[[ DATA IN THIS EXERCISE open ]]

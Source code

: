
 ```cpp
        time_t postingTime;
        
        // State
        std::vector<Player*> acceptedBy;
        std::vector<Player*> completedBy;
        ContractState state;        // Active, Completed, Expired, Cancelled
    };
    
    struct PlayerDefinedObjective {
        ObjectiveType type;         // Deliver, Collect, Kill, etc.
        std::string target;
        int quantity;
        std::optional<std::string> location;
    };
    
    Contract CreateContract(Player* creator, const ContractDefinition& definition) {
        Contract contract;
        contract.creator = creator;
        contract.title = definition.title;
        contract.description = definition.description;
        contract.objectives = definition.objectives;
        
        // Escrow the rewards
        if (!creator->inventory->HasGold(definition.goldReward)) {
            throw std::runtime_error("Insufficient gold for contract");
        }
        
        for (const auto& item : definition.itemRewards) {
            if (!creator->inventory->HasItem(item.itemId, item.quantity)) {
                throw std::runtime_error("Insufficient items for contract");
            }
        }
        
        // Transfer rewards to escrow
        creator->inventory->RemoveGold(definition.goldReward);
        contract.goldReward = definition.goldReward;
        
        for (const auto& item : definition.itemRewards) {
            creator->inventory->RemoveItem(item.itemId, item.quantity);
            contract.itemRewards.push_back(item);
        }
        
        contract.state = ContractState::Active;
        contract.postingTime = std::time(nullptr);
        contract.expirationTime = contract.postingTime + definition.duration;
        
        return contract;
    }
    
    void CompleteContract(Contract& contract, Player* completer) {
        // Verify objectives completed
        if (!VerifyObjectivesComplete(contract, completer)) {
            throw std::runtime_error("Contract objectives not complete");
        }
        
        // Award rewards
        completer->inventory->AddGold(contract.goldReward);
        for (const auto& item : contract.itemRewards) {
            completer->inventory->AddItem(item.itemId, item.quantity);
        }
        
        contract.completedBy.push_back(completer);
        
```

[[ DATA IN THIS EXERCISE closed ]]

Using the listing above, return all lines where the word "throw" occurs.

            throw std::runtime_error("Insufficient gold for contract");
                throw std::runtime_error("Insufficient items for contract");
            throw std::runtime_error("Contract objectives not complete");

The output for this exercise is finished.